Fortunately, all those hungry souls can rest easy now as PB&J have answered their prayers by finally making Writer's Block--the album from which "Young Folks" originated--available in North America.
After a brief, noisy introduction, Writer's Block storms out of the gate with the concussive "Objects of my Affection." The song is powerful, catchy as SARs and unavoidably uplifting. PB&J follow up this opening blast with the aforementioned "Young Folks," which sounds even better juxtaposed with the force of "Objects" than it does on an MP3 blog. By the halfway point of the next song, the bobbing "Amsterdam," it's obvious PB&J's internet success was no fluke; they're a seriously talented band and Writer's Block is a frighteningly good pop album.

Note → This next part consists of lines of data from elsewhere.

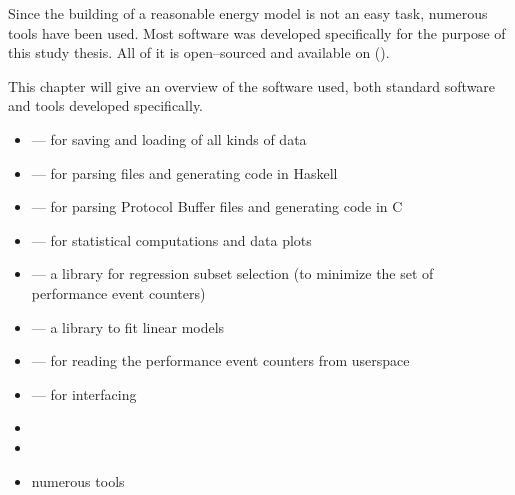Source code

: \label{sec:tools}

Since the building of a reasonable energy model is not an easy task, numerous
tools have been used. Most software was developed specifically for the purpose
of this study thesis. All of it is open--sourced and available on
().

This chapter will give an overview of the software used, both standard software
and tools developed specifically.


\label{sec:standard-software}

\begin{itemize}

\item \JWTLprotobuf{} --- for saving and loading of all kinds of data

\item
{}
{} --- for parsing \JWTprotobuf{} files and generating
code in Haskell

\item {} ---
for parsing Protocol Buffer files and generating code in C

\item \JWTLR{} --- for statistical computations and data plots

\item {}
--- a \JWTR{} library for regression subset selection (to minimize the set of
performance event counters)

\item
{}
{} --- a \JWTR{} library to fit linear models

\item {}
{} --- for reading the performance event counters from userspace

\item \JWTLnidaqmxbase{} --- for interfacing \JWPni

\item {}

\item {}

\item numerous  tools

\end{itemize}


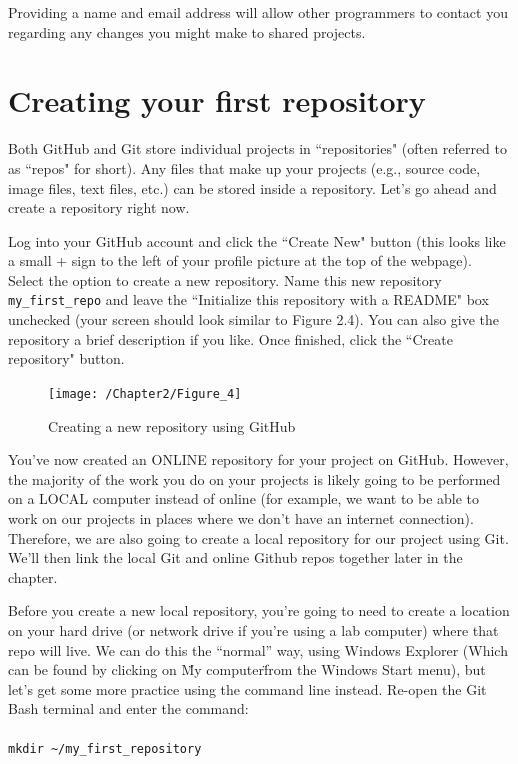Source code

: \documentclass{book}
\begin{document}
Providing a name and email address will allow other programmers to contact you regarding any changes you might make to shared projects.

\section{Creating your first repository}

Both GitHub and Git store individual projects in ``repositories" (often referred to as ``repos" for short). Any files that make up your projects (e.g., source code, image files, text files, etc.) can be stored inside a repository. Let's go ahead and create a repository right now. 

Log into your GitHub account and click the ``Create New" button (this looks like a small + sign to the left of your profile picture at the top of the webpage). Select the option to create a new repository. Name this new repository \texttt{my\_first\_repo} and leave the ``Initialize this repository with a README" box unchecked (your screen should look similar to Figure 2.4). You can also give the repository a brief description if you like. Once finished, click the ``Create repository" button. 

\begin{figure}[h]
	\caption{Creating a new repository using GitHub}
	\centering\texttt{[image: /Chapter2/Figure\_4]}
\end{figure}

You've now created an ONLINE repository for your project on GitHub. However, the majority of the work you do on your projects is likely going to be performed on a LOCAL computer instead of online (for example, we want to be able to work on our projects in places where we don't have an internet connection). Therefore, we are also going to create a local repository for our project using Git. We'll then link the local Git and online Github repos together later in the chapter.

Before you create a new local repository, you're going to need to create a location on your hard drive (or network drive if you're using a lab computer) where that repo will live. We can do this the ``normal'' way, using Windows Explorer (Which can be found by clicking on \"My computer\" from the Windows Start menu), but let's get some more practice using the command line instead.  Re-open the Git Bash terminal and enter the command: \\ \\ \texttt{mkdir \textasciitilde/my\_first\_repository}
 
\end{document}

PB&J will probably be written off by some because they don't tread any new territory. Though this criticism has some merit, Writer's Block and its luscious melodies, gleeful sequencing and simple, addictive songwriting is simply too good to write off because it relies upon pop conventions. It might not break any new ground, but Writer's Block is a staggering showcase of pop music's ability to be more than just choruses.
Its record may be spotty at best, but the Internet got it right with Peter Bjorn and John.